▶ **What is being asked**
In the records below, begin at the line containing "MSA._=[G/Agt-MasterService-CmA/Sec/_/MSA_Annex/0.md]" and end at the line containing "MSA.=[G/IACCM-Dublin-Present-CmA/Form/FoodOrder-Agreement.md]"; quote every line in that span exactly, including both boundary lines, and no others.

▶ **The input**
== Segment start ==

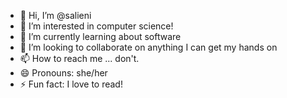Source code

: - 👋 Hi, I’m @salieni
- 👀 I’m interested in computer science!
- 🌱 I’m currently learning about software
- 💞️ I’m looking to collaborate on anything I can get my hands on
- 📫 How to reach me ... don't. 
- 😄 Pronouns: she/her
- ⚡ Fun fact: I love to read! 

<!---
salieni/salieni is a ✨ special ✨ repository because its `README.md` (this file) appears on your GitHub profile.
You can click the Preview link to take a look at your changes.
--->
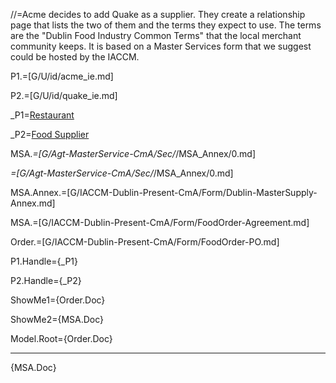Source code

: //=Acme decides to add Quake as a supplier.  They create a relationship page that lists the two of them and the terms they expect to use. The terms are the "Dublin Food Industry Common Terms" that the local merchant community keeps.  It is based on a Master Services form that we suggest could be hosted by the IACCM.

P1.=[G/U/id/acme_ie.md]

P2.=[G/U/id/quake_ie.md]

_P1=<a href="#MSA.Among.Sec" class="definedterm">Restaurant</a>

_P2=<a href="#MSA.Among.Sec" class="definedterm">Food Supplier</a>

MSA._=[G/Agt-MasterService-CmA/Sec/_/MSA_Annex/0.md]

_=[G/Agt-MasterService-CmA/Sec/_/MSA_Annex/0.md]

MSA.Annex.=[G/IACCM-Dublin-Present-CmA/Form/Dublin-MasterSupply-Annex.md]

MSA.=[G/IACCM-Dublin-Present-CmA/Form/FoodOrder-Agreement.md]

Order.=[G/IACCM-Dublin-Present-CmA/Form/FoodOrder-PO.md]

P1.Handle={_P1}

P2.Handle={_P2}

ShowMe1={Order.Doc}

ShowMe2={MSA.Doc}

Model.Root={Order.Doc}<hr>{MSA.Doc}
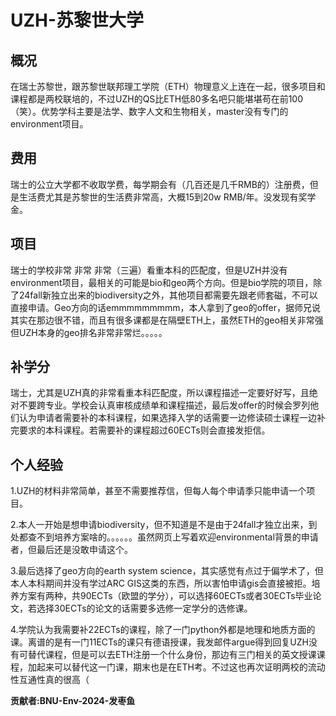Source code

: # UZH-苏黎世大学

## 概况

在瑞士苏黎世，跟苏黎世联邦理工学院（ETH）物理意义上连在一起，很多项目和课程都是两校联培的，不过UZH的QS比ETH低80多名吧只能堪堪苟在前100（笑）。优势学科主要是法学、数字人文和生物相关，master没有专门的environment项目。

## 费用

瑞士的公立大学都不收取学费，每学期会有（几百还是几千RMB的）注册费，但是生活费尤其是苏黎世的生活费非常高，大概15到20w RMB/年。没发现有奖学金。

## 项目

瑞士的学校非常 非常 非常（三遍）看重本科的匹配度，但是UZH并没有environment项目，最相关的可能是bio和geo两个方向。但是bio学院的项目，除了24fall新独立出来的biodiversity之外，其他项目都需要先跟老师套磁，不可以直接申请。Geo方向的话emmmmmmmmm，本人拿到了geo的offer，据师兄说其实在那边很不错，而且有很多课都是在隔壁ETH上，虽然ETH的geo相关非常强但UZH本身的geo排名非常非常烂。。。。。

## 补学分

瑞士，尤其是UZH真的非常看重本科匹配度，所以课程描述一定要好好写，且绝对不要跨专业。学校会认真审核成绩单和课程描述，最后发offer的时候会罗列他们认为申请者需要补的本科课程，如果选择入学的话需要一边修读硕士课程一边补完要求的本科课程。若需要补的课程超过60ECTs则会直接发拒信。

## 个人经验

1.UZH的材料非常简单，甚至不需要推荐信，但每人每个申请季只能申请一个项目。

2.本人一开始是想申请biodiversity，但不知道是不是由于24fall才独立出来，到处都查不到培养方案啥的。。。。。。虽然网页上写着欢迎environmental背景的申请者，但最后还是没敢申请这个。

3.最后选择了geo方向的earth system science，其实感觉有点过于偏学术了，但本人本科期间并没有学过ARC GIS这类的东西，所以害怕申请gis会直接被拒。培养方案有两种，共90ECTs（欧盟的学分），可以选择60ECTs或者30ECTs毕业论文，若选择30ECTs的论文的话需要多选修一定学分的选修课。

4.学院认为我需要补22ECTs的课程，除了一门python外都是地理和地质方面的课。离谱的是有一门11ECTs的课只有德语授课，我发邮件argue得到回复UZH没有可替代课程，但是可以去ETH注册一个什么身份，那边有三门相关的英文授课课程，加起来可以替代这一门课，期末也是在ETH考。不过这也再次证明两校的流动性互通性真的很高（


**贡献者:BNU-Env-2024-发枣鱼**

== Segment end ==

▶ **Written solution**
MSA._=[G/Agt-MasterService-CmA/Sec/_/MSA_Annex/0.md]

_=[G/Agt-MasterService-CmA/Sec/_/MSA_Annex/0.md]

MSA.Annex.=[G/IACCM-Dublin-Present-CmA/Form/Dublin-MasterSupply-Annex.md]

MSA.=[G/IACCM-Dublin-Present-CmA/Form/FoodOrder-Agreement.md]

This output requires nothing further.